The entries that follow include a run beginning at the line with "conclúsit in gládio" and ending at the line with "et víduæ eórum"; restate that run word for word and leave the rest out.

--- GIVEN ENTRIES ---

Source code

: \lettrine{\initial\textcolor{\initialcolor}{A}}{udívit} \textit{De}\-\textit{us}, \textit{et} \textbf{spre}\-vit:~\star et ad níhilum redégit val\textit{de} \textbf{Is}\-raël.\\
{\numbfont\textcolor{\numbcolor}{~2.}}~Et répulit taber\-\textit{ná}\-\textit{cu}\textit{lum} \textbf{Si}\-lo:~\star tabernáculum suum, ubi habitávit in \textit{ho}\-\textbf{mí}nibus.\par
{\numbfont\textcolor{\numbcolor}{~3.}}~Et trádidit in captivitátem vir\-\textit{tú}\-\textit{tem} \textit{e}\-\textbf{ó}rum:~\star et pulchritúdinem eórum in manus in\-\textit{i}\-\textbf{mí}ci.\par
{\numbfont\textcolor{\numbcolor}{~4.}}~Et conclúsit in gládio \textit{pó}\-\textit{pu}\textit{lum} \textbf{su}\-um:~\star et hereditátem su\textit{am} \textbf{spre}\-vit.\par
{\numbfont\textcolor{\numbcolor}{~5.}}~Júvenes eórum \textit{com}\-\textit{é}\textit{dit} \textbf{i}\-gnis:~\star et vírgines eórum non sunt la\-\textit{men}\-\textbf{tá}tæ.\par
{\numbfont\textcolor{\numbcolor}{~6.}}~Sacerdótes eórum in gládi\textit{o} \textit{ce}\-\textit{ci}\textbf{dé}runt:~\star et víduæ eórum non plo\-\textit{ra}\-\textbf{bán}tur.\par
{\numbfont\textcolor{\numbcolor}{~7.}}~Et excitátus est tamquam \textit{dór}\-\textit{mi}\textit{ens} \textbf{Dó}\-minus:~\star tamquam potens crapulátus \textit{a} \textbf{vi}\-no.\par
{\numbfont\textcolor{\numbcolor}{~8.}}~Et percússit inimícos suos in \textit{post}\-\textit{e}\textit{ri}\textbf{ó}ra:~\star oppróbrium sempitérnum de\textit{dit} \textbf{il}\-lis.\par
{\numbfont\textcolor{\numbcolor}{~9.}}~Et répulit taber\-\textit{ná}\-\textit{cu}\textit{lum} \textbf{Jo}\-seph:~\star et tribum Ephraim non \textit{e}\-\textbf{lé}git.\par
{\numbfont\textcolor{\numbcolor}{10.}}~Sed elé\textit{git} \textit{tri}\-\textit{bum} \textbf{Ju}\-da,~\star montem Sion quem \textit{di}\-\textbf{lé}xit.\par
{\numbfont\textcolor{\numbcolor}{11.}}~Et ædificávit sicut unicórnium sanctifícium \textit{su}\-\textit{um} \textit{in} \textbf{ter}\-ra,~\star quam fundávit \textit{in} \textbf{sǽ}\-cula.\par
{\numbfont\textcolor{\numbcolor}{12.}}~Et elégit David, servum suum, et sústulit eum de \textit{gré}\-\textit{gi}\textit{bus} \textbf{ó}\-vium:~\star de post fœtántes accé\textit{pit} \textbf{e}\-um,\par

---
--- GIVEN ENTRIES ---

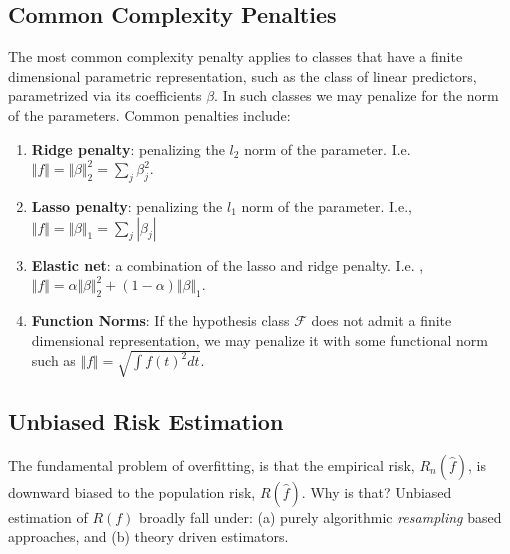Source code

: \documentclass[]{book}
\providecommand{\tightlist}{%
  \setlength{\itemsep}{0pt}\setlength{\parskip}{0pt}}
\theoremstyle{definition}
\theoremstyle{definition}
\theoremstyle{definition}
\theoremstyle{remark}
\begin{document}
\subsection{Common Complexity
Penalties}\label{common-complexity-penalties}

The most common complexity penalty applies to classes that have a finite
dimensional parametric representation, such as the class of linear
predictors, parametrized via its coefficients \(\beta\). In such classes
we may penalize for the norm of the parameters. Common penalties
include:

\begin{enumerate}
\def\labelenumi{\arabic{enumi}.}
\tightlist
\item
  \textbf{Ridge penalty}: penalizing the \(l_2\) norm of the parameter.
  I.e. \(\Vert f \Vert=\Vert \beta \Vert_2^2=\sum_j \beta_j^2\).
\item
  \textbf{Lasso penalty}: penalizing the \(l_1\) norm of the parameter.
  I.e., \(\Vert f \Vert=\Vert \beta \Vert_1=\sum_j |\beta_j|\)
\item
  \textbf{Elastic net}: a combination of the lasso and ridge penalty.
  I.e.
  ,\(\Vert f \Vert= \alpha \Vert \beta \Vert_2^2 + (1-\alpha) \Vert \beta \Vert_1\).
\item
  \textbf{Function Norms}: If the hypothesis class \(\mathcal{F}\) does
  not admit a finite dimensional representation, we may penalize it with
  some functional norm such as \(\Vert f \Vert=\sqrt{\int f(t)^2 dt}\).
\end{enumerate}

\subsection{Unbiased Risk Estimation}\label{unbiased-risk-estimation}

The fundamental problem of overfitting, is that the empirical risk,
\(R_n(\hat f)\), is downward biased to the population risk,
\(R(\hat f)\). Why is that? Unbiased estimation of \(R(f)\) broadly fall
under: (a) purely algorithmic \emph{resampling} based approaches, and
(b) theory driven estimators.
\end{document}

---

** EXERCISE SOLUTION **
{\numbfont\textcolor{\numbcolor}{~4.}}~Et conclúsit in gládio \textit{pó}\-\textit{pu}\textit{lum} \textbf{su}\-um:~\star et hereditátem su\textit{am} \textbf{spre}\-vit.\par
{\numbfont\textcolor{\numbcolor}{~5.}}~Júvenes eórum \textit{com}\-\textit{é}\textit{dit} \textbf{i}\-gnis:~\star et vírgines eórum non sunt la\-\textit{men}\-\textbf{tá}tæ.\par
{\numbfont\textcolor{\numbcolor}{~6.}}~Sacerdótes eórum in gládi\textit{o} \textit{ce}\-\textit{ci}\textbf{dé}runt:~\star et víduæ eórum non plo\-\textit{ra}\-\textbf{bán}tur.\par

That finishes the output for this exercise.